_AIM OF THE TASK_
List each line of the data in which the string "INET" appears.

(Beginning of DATASET EXTRACT)

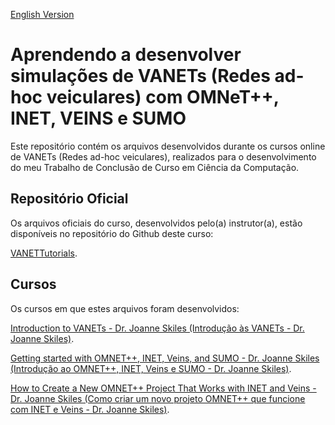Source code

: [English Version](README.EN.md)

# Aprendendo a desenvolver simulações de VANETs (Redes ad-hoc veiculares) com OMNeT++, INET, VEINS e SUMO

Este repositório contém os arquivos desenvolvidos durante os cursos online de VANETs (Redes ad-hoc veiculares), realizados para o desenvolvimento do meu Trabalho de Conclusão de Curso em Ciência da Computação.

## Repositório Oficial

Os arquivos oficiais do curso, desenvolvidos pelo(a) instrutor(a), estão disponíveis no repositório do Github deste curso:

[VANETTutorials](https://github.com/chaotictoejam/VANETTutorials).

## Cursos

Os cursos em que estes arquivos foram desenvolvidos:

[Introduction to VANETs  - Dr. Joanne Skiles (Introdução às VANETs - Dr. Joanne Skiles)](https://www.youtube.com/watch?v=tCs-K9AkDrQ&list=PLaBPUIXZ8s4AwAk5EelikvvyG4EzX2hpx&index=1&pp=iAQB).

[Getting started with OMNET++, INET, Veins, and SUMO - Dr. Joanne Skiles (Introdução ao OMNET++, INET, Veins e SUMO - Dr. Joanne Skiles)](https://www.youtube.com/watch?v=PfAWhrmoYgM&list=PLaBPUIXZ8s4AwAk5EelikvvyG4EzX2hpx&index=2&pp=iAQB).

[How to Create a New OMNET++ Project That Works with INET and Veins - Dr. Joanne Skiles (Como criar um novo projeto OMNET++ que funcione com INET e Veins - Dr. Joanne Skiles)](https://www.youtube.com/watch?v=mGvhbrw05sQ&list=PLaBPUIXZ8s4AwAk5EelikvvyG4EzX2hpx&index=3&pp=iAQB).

(End of DATASET EXTRACT)
(Beginning of DATASET EXTRACT)

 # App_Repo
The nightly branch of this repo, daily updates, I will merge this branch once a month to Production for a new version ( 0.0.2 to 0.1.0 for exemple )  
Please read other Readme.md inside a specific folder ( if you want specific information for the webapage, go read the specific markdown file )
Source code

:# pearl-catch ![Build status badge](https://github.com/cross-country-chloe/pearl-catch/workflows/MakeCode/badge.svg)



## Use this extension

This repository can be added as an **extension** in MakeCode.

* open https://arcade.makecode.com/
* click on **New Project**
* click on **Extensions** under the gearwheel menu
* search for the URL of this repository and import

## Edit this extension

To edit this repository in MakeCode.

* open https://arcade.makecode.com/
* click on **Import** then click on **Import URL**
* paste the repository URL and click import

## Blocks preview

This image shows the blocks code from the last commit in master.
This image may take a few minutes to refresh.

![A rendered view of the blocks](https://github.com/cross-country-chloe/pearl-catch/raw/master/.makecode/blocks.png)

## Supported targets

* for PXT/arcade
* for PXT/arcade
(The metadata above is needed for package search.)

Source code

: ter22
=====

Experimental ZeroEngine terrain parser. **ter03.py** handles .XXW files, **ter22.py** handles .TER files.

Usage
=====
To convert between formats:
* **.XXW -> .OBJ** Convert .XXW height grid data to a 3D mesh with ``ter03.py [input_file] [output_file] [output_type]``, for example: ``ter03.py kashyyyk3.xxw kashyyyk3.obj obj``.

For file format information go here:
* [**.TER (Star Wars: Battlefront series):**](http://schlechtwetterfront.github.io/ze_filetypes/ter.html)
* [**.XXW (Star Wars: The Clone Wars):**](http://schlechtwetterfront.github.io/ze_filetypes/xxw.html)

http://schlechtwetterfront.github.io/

(End of DATASET EXTRACT)

_ANSWER BELOW_
# Aprendendo a desenvolver simulações de VANETs (Redes ad-hoc veiculares) com OMNeT++, INET, VEINS e SUMO
[Getting started with OMNET++, INET, Veins, and SUMO - Dr. Joanne Skiles (Introdução ao OMNET++, INET, Veins e SUMO - Dr. Joanne Skiles)](https://www.youtube.com/watch?v=PfAWhrmoYgM&list=PLaBPUIXZ8s4AwAk5EelikvvyG4EzX2hpx&index=2&pp=iAQB).
[How to Create a New OMNET++ Project That Works with INET and Veins - Dr. Joanne Skiles (Como criar um novo projeto OMNET++ que funcione com INET e Veins - Dr. Joanne Skiles)](https://www.youtube.com/watch?v=mGvhbrw05sQ&list=PLaBPUIXZ8s4AwAk5EelikvvyG4EzX2hpx&index=3&pp=iAQB).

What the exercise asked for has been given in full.